> **EXERCISE AIM**
Output the line containing "kekoersifannya) lebih dahulu, agar", then every remaining line of the entries below, exactly as written and with no other text.

Data excerpts:
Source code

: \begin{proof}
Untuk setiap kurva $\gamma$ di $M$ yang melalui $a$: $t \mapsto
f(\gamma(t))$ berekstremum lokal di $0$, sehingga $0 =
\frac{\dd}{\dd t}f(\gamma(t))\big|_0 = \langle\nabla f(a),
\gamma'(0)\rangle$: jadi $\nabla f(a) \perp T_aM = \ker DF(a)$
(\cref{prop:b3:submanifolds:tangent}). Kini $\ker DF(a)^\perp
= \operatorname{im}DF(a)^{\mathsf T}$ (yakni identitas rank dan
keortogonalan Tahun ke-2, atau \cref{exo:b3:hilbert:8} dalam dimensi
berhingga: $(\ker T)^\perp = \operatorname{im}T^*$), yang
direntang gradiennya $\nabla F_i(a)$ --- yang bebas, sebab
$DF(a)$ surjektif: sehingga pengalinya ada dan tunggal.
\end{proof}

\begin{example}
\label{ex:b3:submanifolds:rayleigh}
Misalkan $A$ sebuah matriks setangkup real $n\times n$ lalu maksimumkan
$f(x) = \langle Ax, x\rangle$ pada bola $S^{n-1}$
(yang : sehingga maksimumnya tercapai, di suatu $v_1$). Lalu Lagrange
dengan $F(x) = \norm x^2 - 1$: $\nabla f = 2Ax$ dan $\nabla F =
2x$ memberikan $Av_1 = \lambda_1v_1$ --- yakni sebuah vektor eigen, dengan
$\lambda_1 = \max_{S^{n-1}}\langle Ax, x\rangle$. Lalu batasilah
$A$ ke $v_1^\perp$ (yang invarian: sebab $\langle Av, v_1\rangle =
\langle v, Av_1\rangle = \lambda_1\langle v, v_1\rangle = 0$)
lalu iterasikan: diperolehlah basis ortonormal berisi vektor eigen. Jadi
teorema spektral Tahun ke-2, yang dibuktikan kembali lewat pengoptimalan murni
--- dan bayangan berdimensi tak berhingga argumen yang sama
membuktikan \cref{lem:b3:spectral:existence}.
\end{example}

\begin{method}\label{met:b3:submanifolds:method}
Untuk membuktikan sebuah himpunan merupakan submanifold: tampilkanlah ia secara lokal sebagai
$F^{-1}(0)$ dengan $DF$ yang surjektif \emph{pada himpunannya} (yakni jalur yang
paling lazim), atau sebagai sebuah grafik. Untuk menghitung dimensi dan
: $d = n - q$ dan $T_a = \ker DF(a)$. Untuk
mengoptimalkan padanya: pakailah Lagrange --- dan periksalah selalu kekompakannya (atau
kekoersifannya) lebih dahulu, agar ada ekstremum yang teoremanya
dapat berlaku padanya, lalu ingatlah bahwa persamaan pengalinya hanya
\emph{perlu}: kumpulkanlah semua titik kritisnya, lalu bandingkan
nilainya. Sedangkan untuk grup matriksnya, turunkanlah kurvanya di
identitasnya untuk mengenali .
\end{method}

> **RESPONSE BOX**
kekoersifannya) lebih dahulu, agar ada ekstremum yang teoremanya
dapat berlaku padanya, lalu ingatlah bahwa persamaan pengalinya hanya
\emph{perlu}: kumpulkanlah semua titik kritisnya, lalu bandingkan
nilainya. Sedangkan untuk grup matriksnya, turunkanlah kurvanya di
identitasnya untuk mengenali .
\end{method}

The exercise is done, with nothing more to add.